Process creation with fork() is relatively expensive. Even with the copy-on-write technique described in Memory Semantics of fork(), the need to duplicate various process attributes such as page tables and file descriptor tables means that a fork() call is still time-consuming.

Threads address both of these problems:

Sharing information between threads is easy and fast. It is just a matter of copying data into shared (global or heap) variables. However, in order to avoid the problems that can occur when multiple threads try to update the same information, we must employ the synchronization techniques described in Chapter 30.
Thread creation is faster than process creation—typically, ten times faster or better. (On Linux, threads are implemented using the clone() system call, and Table 28-3, in Speed of Process Creation, shows the differences in speed between fork() and clone().) Thread creation is faster because many of the attributes that must be duplicated in a child created by fork() are instead shared between threads. In particular, copy-on-write duplication of pages of memory is not required, nor is duplication of page tables.

Besides global memory, threads also share a number of other attributes (i.e., these attributes are global to a process, rather than specific to a thread). These attributes include the following:

process ID and parent process ID;
process group ID and session ID;
controlling terminal;
process credentials (user and group IDs);
open file descriptors;
record locks created using fcntl();
signal dispositions;
file system-related information: umask, current working directory, and root directory;
interval timers (setitimer()) and POSIX timers (timer_create());
System V semaphore undo (semadj) values (Semaphore Undo Values);
resource limits;
CPU time consumed (as returned by times());
resources consumed (as returned by getrusage()); and
nice value (set by setpriority() and nice()).
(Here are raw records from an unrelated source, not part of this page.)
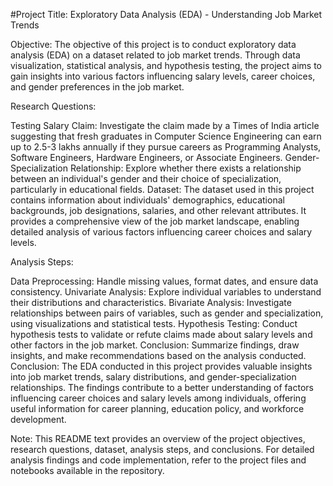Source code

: #Project Title: Exploratory Data Analysis (EDA) - Understanding Job Market Trends

Objective:
The objective of this project is to conduct exploratory data analysis (EDA) on a dataset related to job market trends. Through data visualization, statistical analysis, and hypothesis testing, the project aims to gain insights into various factors influencing salary levels, career choices, and gender preferences in the job market.

Research Questions:

Testing Salary Claim: Investigate the claim made by a Times of India article suggesting that fresh graduates in Computer Science Engineering can earn up to 2.5-3 lakhs annually if they pursue careers as Programming Analysts, Software Engineers, Hardware Engineers, or Associate Engineers.
Gender-Specialization Relationship: Explore whether there exists a relationship between an individual's gender and their choice of specialization, particularly in educational fields.
Dataset:
The dataset used in this project contains information about individuals' demographics, educational backgrounds, job designations, salaries, and other relevant attributes. It provides a comprehensive view of the job market landscape, enabling detailed analysis of various factors influencing career choices and salary levels.

Analysis Steps:

Data Preprocessing: Handle missing values, format dates, and ensure data consistency.
Univariate Analysis: Explore individual variables to understand their distributions and characteristics.
Bivariate Analysis: Investigate relationships between pairs of variables, such as gender and specialization, using visualizations and statistical tests.
Hypothesis Testing: Conduct hypothesis tests to validate or refute claims made about salary levels and other factors in the job market.
Conclusion: Summarize findings, draw insights, and make recommendations based on the analysis conducted.
Conclusion:
The EDA conducted in this project provides valuable insights into job market trends, salary distributions, and gender-specialization relationships. The findings contribute to a better understanding of factors influencing career choices and salary levels among individuals, offering useful information for career planning, education policy, and workforce development.

Note:
This README text provides an overview of the project objectives, research questions, dataset, analysis steps, and conclusions. For detailed analysis findings and code implementation, refer to the project files and notebooks available in the repository.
Among the attributes that are distinct for each thread are the following:

thread ID (Thread IDs);
signal mask;
thread-specific data (Thread-Specific Data);
alternate signal stack (sigaltstack());
the errno variable;
floating-point environment (see fenv(3));
realtime scheduling policy and priority (Overview of Realtime Process Scheduling and Realtime Process Scheduling API);
CPU affinity (Linux-specific, described in CPU Affinity);
capabilities (Linux-specific, described in Chapter 39); and
stack (local variables and function call linkage information).

Note

As can be seen from Figure 29-1, all of the per-thread stacks reside within the same virtual address space. This means that, given a suitable pointer, it is possible for threads to share data on each other’s stacks. This is occasionally useful, but it requires careful programming to handle the dependency that results from the fact that a local variable remains valid only for the lifetime of the stack frame in which it resides. (If a function returns, the memory region used by its stack frame may be reused by a later function call. If the thread terminates, a new thread may reuse the memory region used for the terminated thread’s stack.) Failing to correctly handle this dependency can create bugs that are hard to track down.